## About this exercise
Which lines mention "next"? Show each one from the listing.

=== Begin Enclosure ===

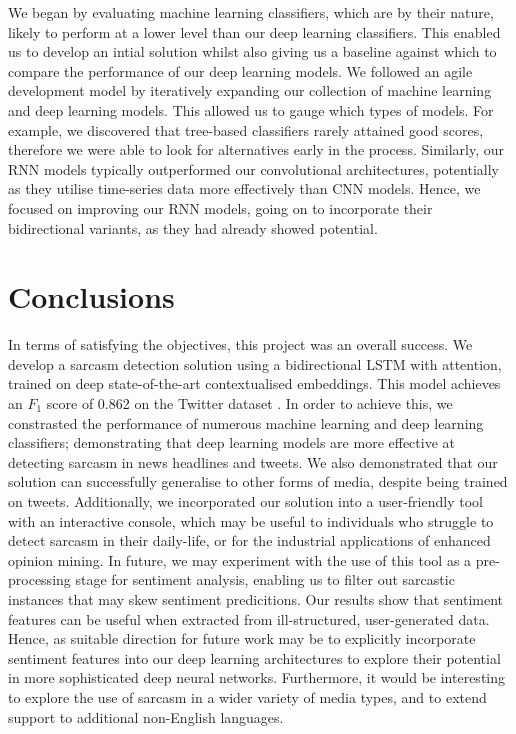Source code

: \documentclass[12pt,a4paper]{article}
\begin{document}
\noindent We began by evaluating machine learning classifiers, which are by their nature, likely to perform at a lower level than our deep learning classifiers. This enabled us to develop an intial solution whilst also giving us a baseline against which to compare the performance of our deep learning models. We followed an agile development model by iteratively expanding our collection of machine learning and deep learning models. This allowed us to gauge which types of models. For example, we discovered that tree-based classifiers rarely attained good scores, therefore we were able to look for alternatives early in the process. Similarly, our RNN models typically outperformed our convolutional architectures, potentially as they utilise time-series data more effectively than CNN models. Hence, we focused on improving our RNN models, going on to incorporate their bidirectional variants, as they had already showed potential.


\section{Conclusions}\vspace{-4.2pt}
\noindent In terms of satisfying the objectives, this project was an overall success. We develop a sarcasm detection solution using a bidirectional LSTM with attention, trained on deep state-of-the-art contextualised embeddings. This model achieves an $F_1$ score of 0.862 on the Twitter dataset \cite{ptavcek2014sarcasm}. In order to achieve this, we constrasted the performance of numerous machine learning and deep learning classifiers; demonstrating that deep learning models are more effective at detecting sarcasm in news headlines and tweets. We also demonstrated that our solution can successfully generalise to other forms of media, despite being trained on tweets. Additionally, we incorporated our solution into a user-friendly tool with an interactive console, which may be useful to individuals who struggle to detect sarcasm in their daily-life, or for the industrial applications of enhanced opinion mining. In future, we may experiment with the use of this tool as a pre-processing stage for sentiment analysis, enabling us to filter out sarcastic instances that may skew sentiment predicitions. Our results show that sentiment features can be useful when extracted from ill-structured, user-generated data. Hence, as suitable direction for future work may be to explicitly incorporate sentiment features into our deep learning architectures to explore their potential in more sophisticated deep neural networks. Furthermore, it would be interesting to explore the use of sarcasm in a wider variety of media types, and to extend support to additional non-English languages. \\
\end{document}
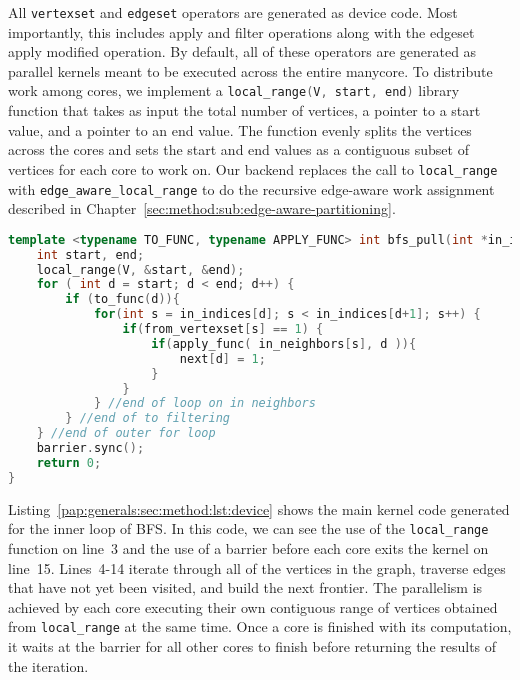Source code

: All \lstinline[language=graphit]{vertexset} and  \lstinline[language=graphit]{edgeset} operators are generated as device code. Most importantly, this includes apply and filter operations along with the edgeset apply modified operation. 
By default, all of these operators are generated as parallel kernels meant to be executed across the entire manycore. 
To distribute work among cores, we implement a \lstinline[language=C++, basicstyle=\small\ttfamily]{local_range(V, start, end)} library function that takes as input the total number of vertices, a pointer to a start value, and a pointer to an end value.
The function evenly splits the vertices across the cores and sets the start and end values as a contiguous subset of vertices for each core to work on. 
Our backend replaces the call to \lstinline[language=C++, basicstyle=\small\ttfamily]{local_range} with \lstinline[language=C++, basicstyle=\small\ttfamily]{edge_aware_local_range} to do the recursive edge-aware work assignment described in Chapter~\ref{sec:method:sub:edge-aware-partitioning}.
\newline
\begin{lstlisting}[language=C++, breaklines=true, 
                   caption=Generated \hb device code for the Breadth-First Search (BFS) program shown in Listing~\ref{pap:generals2020:sec:background:lst:graphit}.,
                   label=pap:generals:sec:method:lst:device]
template <typename TO_FUNC, typename APPLY_FUNC> int bfs_pull(int *in_indices , int *in_neighbors, int *from_vertexset, TO_FUNC to_func, APPLY_FUNC apply_func) { 
    int start, end;
    local_range(V, &start, &end);
    for ( int d = start; d < end; d++) {
        if (to_func(d)){ 
            for(int s = in_indices[d]; s < in_indices[d+1]; s++) {
                if(from_vertexset[s] == 1) {
                    if(apply_func( in_neighbors[s], d )){ 
                        next[d] = 1; 
                    }
                }
            } //end of loop on in neighbors
        } //end of to filtering
    } //end of outer for loop
    barrier.sync();
    return 0;
}
\end{lstlisting}

Listing~\ref{pap:generals:sec:method:lst:device} shows the main kernel code generated for the inner loop of BFS. 
In this code, we can see the use of the \lstinline[language=C++, basicstyle=\small\ttfamily]{local_range} function on line~3 and the use of a barrier before each core exits the kernel on line~15. 
Lines~4-14 iterate through all of the vertices in the graph, traverse edges that have not yet been visited, and build the next frontier.
The parallelism is achieved by each core executing their own contiguous range of vertices obtained from \lstinline[language=C++, basicstyle=\small\ttfamily]{local_range} at the same time. Once a core is finished with its computation, it waits at the barrier for all other cores to finish before returning the results of the iteration. 

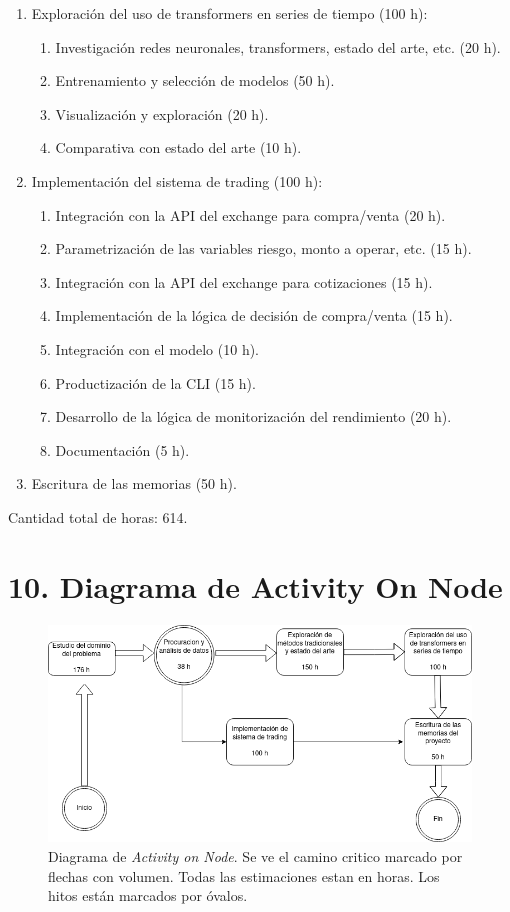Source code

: \documentclass[
    11pt, %
]{charter}
\begin{document}
\begin{enumerate}
    \item Exploración del uso de transformers en series de tiempo (100 h):
      \begin{enumerate}
      \item Investigación redes neuronales, transformers, estado del arte, etc. (20 h).
      \item Entrenamiento y selección de modelos (50 h).
      \item Visualización y exploración (20 h).
      \item Comparativa con estado del arte (10 h).
      \end{enumerate}

    \item Implementación del sistema de trading (100 h):
      \begin{enumerate}
      \item Integración con la API del exchange para compra/venta (20 h).
      \item Parametrización de las variables riesgo, monto a operar, etc. (15 h).
      \item Integración con la API del exchange para cotizaciones (15 h).
      \item Implementación de la lógica de decisión de compra/venta (15 h).
      \item Integración con el modelo (10 h).
      \item Productización de la CLI (15 h).
      \item Desarrollo de la lógica de monitorización del rendimiento (20 h).
      \item Documentación (5 h).
      \end{enumerate}

    \item Escritura de las memorias (50 h).
    \end{enumerate}

    Cantidad total de horas: 614.
    \section{10. Diagrama de Activity On Node}
    \label{sec:AoN}


    \begin{figure}[htpb]
      \centering
      \includegraphics[width=.95\textwidth]{./Figuras/aon.drawio.png}
      \caption{Diagrama de \textit{Activity on Node}. Se ve el camino critico marcado por flechas con volumen. Todas las estimaciones estan en horas. Los hitos están marcados por óvalos.}
      \label{fig:AoN}
    \end{figure}
\end{document}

=== End Enclosure ===

## Answer below
                        next[d] = 1; 
Lines~4-14 iterate through all of the vertices in the graph, traverse edges that have not yet been visited, and build the next frontier.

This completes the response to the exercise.